Nebula Awards Showcase 2004 is an anthology of award-winning science fiction short works edited by Vonda N. McIntyre. It was first published in trade paperback by Roc/New American Library in March 2004.

==Summary==
The book collects pieces that won or were nominated for the Nebula Awards for best novel, novella, novelette and short story for the year 2003, tributes to recently deceased author and SWFA founder Damon Knight, profiles of 2003 grand master winner Ursula K. Le Guin and 2003 Author Emeritus Katherine MacLean, with representative pieces by both, and various other nonfiction pieces related to the awards, together with an introduction by the editor. Not all nominees for the various awards are included, and the best novel is represented by an excerpt. Each story is prefaced with a short introduction by its author.

==Contents==
- "Introduction: The Heart of the Nebula" (Vonda N. McIntyre)
- "Bronte's Egg" [Best Novella winner, 2003] (Richard Chwedyk)
- "Hell Is the Absence of God" [Best Novelette winner, 2003] (Ted Chiang)
- "Remembering Damon Knight"
  - "Damon Knight" [essay] (Frederik Pohl)
  - "Damon" [essay] (Carol Emshwiller)
  - "I Remember Damon" [essay] (James Gunn)
  - "Damon Knight the Teacher" [essay] (Robin Wilson)
  - "Oh You Kid!
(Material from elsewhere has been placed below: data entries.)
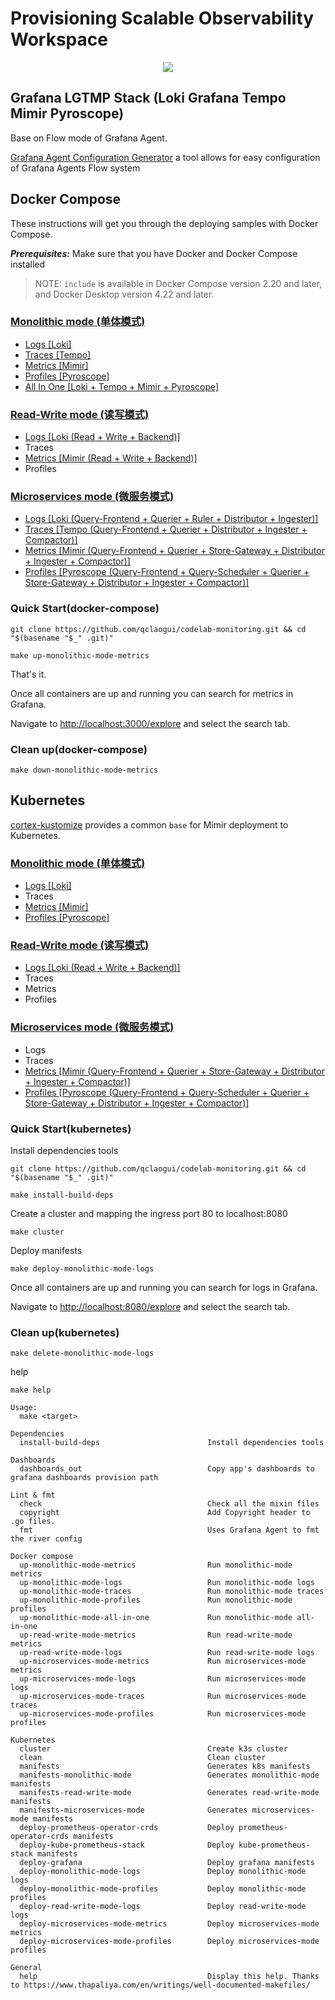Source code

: # Provisioning Scalable Observability Workspace

<p align="center">
  <a href="https://github.com/qclaogui/codelab-monitoring/actions/workflows/ci.yml">
    <img src="https://github.com/qclaogui/codelab-monitoring/actions/workflows/ci.yml/badge.svg">
  </a>
</p>

## Grafana LGTMP Stack (Loki Grafana Tempo Mimir Pyroscope)

Base on Flow mode of Grafana Agent.

[Grafana Agent Configuration Generator](https://github.com/grafana/agent-configurator) a tool allows for easy configuration of Grafana Agents Flow system

## Docker Compose

These instructions will get you through the deploying samples with Docker Compose.

***Prerequisites:*** Make sure that you have Docker and Docker Compose installed

> NOTE:
> `include` is available in Docker Compose version 2.20 and later, and Docker Desktop version 4.22 and later.

### [Monolithic mode (单体模式)](./docker-compose/monolithic-mode)

- [Logs [Loki]](./docker-compose/monolithic-mode/logs)
- [Traces [Tempo]](./docker-compose/monolithic-mode/traces)
- [Metrics [Mimir]](./docker-compose/monolithic-mode/metrics)
- [Profiles [Pyroscope]](./docker-compose/monolithic-mode/profiles)
- [All In One [Loki + Tempo + Mimir + Pyroscope]](./docker-compose/monolithic-mode/all-in-one)

### [Read-Write mode (读写模式)](./docker-compose/read-write-mode)

- [Logs [Loki (Read + Write + Backend)]](./docker-compose/read-write-mode/logs)
- Traces
- [Metrics [Mimir (Read + Write + Backend)]](./docker-compose/read-write-mode/metrics)
- Profiles

### [Microservices mode (微服务模式)](./docker-compose/microservices-mode)

- [Logs [Loki (Query-Frontend + Querier + Ruler + Distributor + Ingester)]](./docker-compose/microservices-mode/logs)
- [Traces [Tempo (Query-Frontend + Querier + Distributor + Ingester + Compactor)]](./docker-compose/microservices-mode/traces)
- [Metrics [Mimir (Query-Frontend + Querier + Store-Gateway + Distributor + Ingester + Compactor)]](./docker-compose/microservices-mode/metrics)
- [Profiles [Pyroscope (Query-Frontend + Query-Scheduler + Querier + Store-Gateway + Distributor + Ingester + Compactor)]](./docker-compose/microservices-mode/profiles)

### Quick Start(docker-compose)

```shell
git clone https://github.com/qclaogui/codelab-monitoring.git && cd "$(basename "$_" .git)"

make up-monolithic-mode-metrics
```

That's it.

Once all containers are up and running you can search for metrics in Grafana.

Navigate to [http://localhost:3000/explore](http://localhost:3000/explore) and select the search tab.

### Clean up(docker-compose)

```shell
make down-monolithic-mode-metrics
```

## Kubernetes

[cortex-kustomize](https://github.com/qclaogui/cortex-kustomize) provides a common `base` for Mimir deployment to Kubernetes.

### [Monolithic mode (单体模式)](./kubernetes/monolithic-mode)

- [Logs [Loki]](./kubernetes/monolithic-mode/logs)
- Traces
- [Metrics [Mimir]](./kubernetes/monolithic-mode/metrics)
- [Profiles [Pyroscope]](./kubernetes/monolithic-mode/profiles)

### [Read-Write mode (读写模式)](./kubernetes/read-write-mode)

- [Logs [Loki (Read + Write + Backend)]](./kubernetes/read-write-mode/logs)
- Traces
- Metrics
- Profiles

### [Microservices mode (微服务模式)](./kubernetes/microservices-mode)

- Logs
- Traces
- [Metrics [Mimir (Query-Frontend + Querier + Store-Gateway + Distributor + Ingester + Compactor)]](./kubernetes/microservices-mode/metrics)
- [Profiles [Pyroscope (Query-Frontend + Query-Scheduler + Querier + Store-Gateway + Distributor + Ingester + Compactor)]](./kubernetes/microservices-mode/profiles)

### Quick Start(kubernetes)

Install dependencies tools

```shell
git clone https://github.com/qclaogui/codelab-monitoring.git && cd "$(basename "$_" .git)"

make install-build-deps
```

Create a cluster and mapping the ingress port 80 to localhost:8080

```shell
make cluster
```

Deploy manifests

```shell
make deploy-monolithic-mode-logs
```

Once all containers are up and running you can search for logs in Grafana.

Navigate to [http://localhost:8080/explore](http://localhost:8080/explore) and select the search tab.

### Clean up(kubernetes)

```shell
make delete-monolithic-mode-logs
```

help

```shell
make help

Usage:
  make <target>

Dependencies
  install-build-deps                        Install dependencies tools

Dashboards
  dashboards_out                            Copy app's dashboards to grafana dashboards provision path

Lint & fmt
  check                                     Check all the mixin files
  copyright                                 Add Copyright header to .go files.
  fmt                                       Uses Grafana Agent to fmt the river config

Docker compose
  up-monolithic-mode-metrics                Run monolithic-mode metrics
  up-monolithic-mode-logs                   Run monolithic-mode logs
  up-monolithic-mode-traces                 Run monolithic-mode traces
  up-monolithic-mode-profiles               Run monolithic-mode profiles
  up-monolithic-mode-all-in-one             Run monolithic-mode all-in-one
  up-read-write-mode-metrics                Run read-write-mode metrics
  up-read-write-mode-logs                   Run read-write-mode logs
  up-microservices-mode-metrics             Run microservices-mode metrics
  up-microservices-mode-logs                Run microservices-mode logs
  up-microservices-mode-traces              Run microservices-mode traces
  up-microservices-mode-profiles            Run microservices-mode profiles

Kubernetes
  cluster                                   Create k3s cluster
  clean                                     Clean cluster
  manifests                                 Generates k8s manifests
  manifests-monolithic-mode                 Generates monolithic-mode manifests
  manifests-read-write-mode                 Generates read-write-mode manifests
  manifests-microservices-mode              Generates microservices-mode manifests
  deploy-prometheus-operator-crds           Deploy prometheus-operator-crds manifests
  deploy-kube-prometheus-stack              Deploy kube-prometheus-stack manifests
  deploy-grafana                            Deploy grafana manifests
  deploy-monolithic-mode-logs               Deploy monolithic-mode logs
  deploy-monolithic-mode-profiles           Deploy monolithic-mode profiles
  deploy-read-write-mode-logs               Deploy read-write-mode logs
  deploy-microservices-mode-metrics         Deploy microservices-mode metrics
  deploy-microservices-mode-profiles        Deploy microservices-mode profiles

General
  help                                      Display this help. Thanks to https://www.thapaliya.com/en/writings/well-documented-makefiles/

```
A Personal View of Damon Knight" [essay] (Edward Bryant)
  - "Curious Damon Knight" [essay] (Eileen Gunn)
  - "Sensei Wonder" [essay] (Leslie What)
- American Gods (excerpt) [Best Novel winner, 2003] (Neil Gaiman)
- "Sunday Night Yams at Minnie and Earl's" [Best Novella nominee, 2003] (Adam-Troy Castro)
- "A Few Things I Know about Ursula" [essay] (Molly Gloss)
- Changing Planes (excerpt from the collection) [short fiction] (Ursula K. Le Guin)
- "Nothing Ever Happens in Rock City" [Best Short Story nominee, 2003] (Jack McDevitt)
- "Cut" [Best Short Story nominee] (Megan Lindholm)
- "The Dog Said Bow-Wow" [Best Short Story nominee, 2003] (Michael Swanwick)
- "Appreciating Katherine MacLean" [essay] (Sharon Lee)
- "Games" [short story] (Katherine MacLean)
- "Lobsters" [Best Novelette nominee, 2003] (Charles Stross)
- "Creature" [Best Short Story winner, 2003] (Carol Emshwiller)
- "2003 Final Nebula Ballot"
- "Past Nebula Awards Winners"

==Reception==
Michael M. Jones, writing in Chronicle, calls the anthology "a perfect book to pick up" if "you really want to see what the SF field itself thinks best represents its efforts in a year." After noting the story contents briefly, he calls attention to "the various introductions written for each story by the authors, and the assorted essays touching upon relevant topics" as "[a]dding to the qualities of this book," highlighting those honoring LeGuin, Knight and MacLean.

The book was also reviewed by Edward Carmien in SFRA Review no. 270, 2004.